20 - INSTITUTION
Competitively divided and conflicting functions of the Machine, as well as contradictory automatic concepts, make it necessary for automated humans to limit and adapt their characters accordingly, as we have seen, in order to come to terms with existing reality and make the self a viable entity in it. Our society long ago found it necessary to separate these divided aims and interests into institutions, each within its own demarcation lines. By this means, though the aims and interests of automatic society contradict one another, and in combination are contrary to whole human interest, each institution on its own can provide those individuals loyally serving it with specific reasons for doing so, within the authoritative framework and reasoning of the Machine. This has the effect of keeping human individuals confined to their chosen divided, competitive, subservient characters, preventing or discouraging them from correlating their awareness and so rising towards supraconsciousness.
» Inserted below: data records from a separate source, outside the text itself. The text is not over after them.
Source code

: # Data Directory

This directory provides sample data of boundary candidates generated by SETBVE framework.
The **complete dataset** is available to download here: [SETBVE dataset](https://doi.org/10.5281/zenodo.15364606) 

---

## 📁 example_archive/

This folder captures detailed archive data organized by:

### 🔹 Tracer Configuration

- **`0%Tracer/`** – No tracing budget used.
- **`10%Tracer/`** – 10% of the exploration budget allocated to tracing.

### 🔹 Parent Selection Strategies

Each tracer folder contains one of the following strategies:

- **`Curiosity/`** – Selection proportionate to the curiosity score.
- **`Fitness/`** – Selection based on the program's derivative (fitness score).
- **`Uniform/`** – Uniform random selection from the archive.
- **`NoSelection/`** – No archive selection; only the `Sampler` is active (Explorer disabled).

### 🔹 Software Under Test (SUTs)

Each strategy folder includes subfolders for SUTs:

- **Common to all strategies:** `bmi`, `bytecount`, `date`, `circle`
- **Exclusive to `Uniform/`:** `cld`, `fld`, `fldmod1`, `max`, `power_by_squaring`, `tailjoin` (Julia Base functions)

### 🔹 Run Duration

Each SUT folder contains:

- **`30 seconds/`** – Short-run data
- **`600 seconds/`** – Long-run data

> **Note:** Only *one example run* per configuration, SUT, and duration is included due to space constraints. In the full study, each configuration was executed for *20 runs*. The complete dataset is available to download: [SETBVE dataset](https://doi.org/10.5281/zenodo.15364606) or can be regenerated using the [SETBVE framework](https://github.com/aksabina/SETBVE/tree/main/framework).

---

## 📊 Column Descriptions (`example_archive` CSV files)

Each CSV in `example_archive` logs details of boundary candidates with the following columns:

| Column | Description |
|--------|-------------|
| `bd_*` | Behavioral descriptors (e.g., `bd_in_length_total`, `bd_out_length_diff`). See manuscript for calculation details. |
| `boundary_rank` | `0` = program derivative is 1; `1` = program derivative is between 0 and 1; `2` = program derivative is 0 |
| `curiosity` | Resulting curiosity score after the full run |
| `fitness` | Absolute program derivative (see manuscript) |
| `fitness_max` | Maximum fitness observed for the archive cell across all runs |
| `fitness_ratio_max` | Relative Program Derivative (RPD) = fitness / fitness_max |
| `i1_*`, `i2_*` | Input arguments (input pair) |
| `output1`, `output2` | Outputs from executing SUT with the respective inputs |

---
The institution has its own specific aims, and its own rigid and limited set of rules. It has its own narrow, highly specialised conscience. It does not have a human conscience. Those who serve it are required to second their consciences to its rules; that is a condition of their employment. The more loyally and efficiently they serve its aims and interests the more highly they are placed in its ranks of power, privilege and reward. Therefore, the higher men and women ascend an instituted hierarchy the further their applied intellects are likely to depart from supraconscious humantruth. Since humans in authority are those at the highest levels of such hierarchies, including all the communications media, it follows that the thinking which has greatest influence on humanity is automatic thinking.
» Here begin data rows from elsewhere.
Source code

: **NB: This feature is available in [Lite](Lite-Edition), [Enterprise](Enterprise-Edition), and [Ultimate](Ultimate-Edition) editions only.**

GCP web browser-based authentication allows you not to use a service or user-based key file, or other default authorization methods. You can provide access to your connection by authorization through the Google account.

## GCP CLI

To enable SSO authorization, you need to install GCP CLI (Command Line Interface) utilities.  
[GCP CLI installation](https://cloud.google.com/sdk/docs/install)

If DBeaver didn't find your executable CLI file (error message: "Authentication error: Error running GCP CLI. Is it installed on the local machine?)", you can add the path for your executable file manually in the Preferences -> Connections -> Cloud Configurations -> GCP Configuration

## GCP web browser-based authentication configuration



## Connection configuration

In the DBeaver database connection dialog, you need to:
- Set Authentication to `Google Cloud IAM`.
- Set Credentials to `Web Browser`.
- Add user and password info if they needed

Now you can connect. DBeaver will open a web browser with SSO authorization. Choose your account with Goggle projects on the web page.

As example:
Present human society - the Machine - is a framework composed of many such institutions, each with its own 'truths'. Although they mostly represent the predominant automatic drives, some incorporate reactionary human interests, and leanings towards more moral influences. But our society has always been powered by the competitive money economy, and all institutions wield that power to some degree. However, whilst the whole situation, from the viewpoint of humantruth, is fundamentally amoral or immoral, it does incorporate its own, if very limited, moral code - its own version of true and honest conduct - which merely seeks to prevent institutions or humans from too grossly interfering with, or too conspicuously injuring one another. So far all more truly moral movements, in order to be effective, have sought the power of institution. By doing so they have taken their place in the here-and-now, their truth adulterated by the aims and interests of automatic reality, failing to rise to awareness of humantrue morality.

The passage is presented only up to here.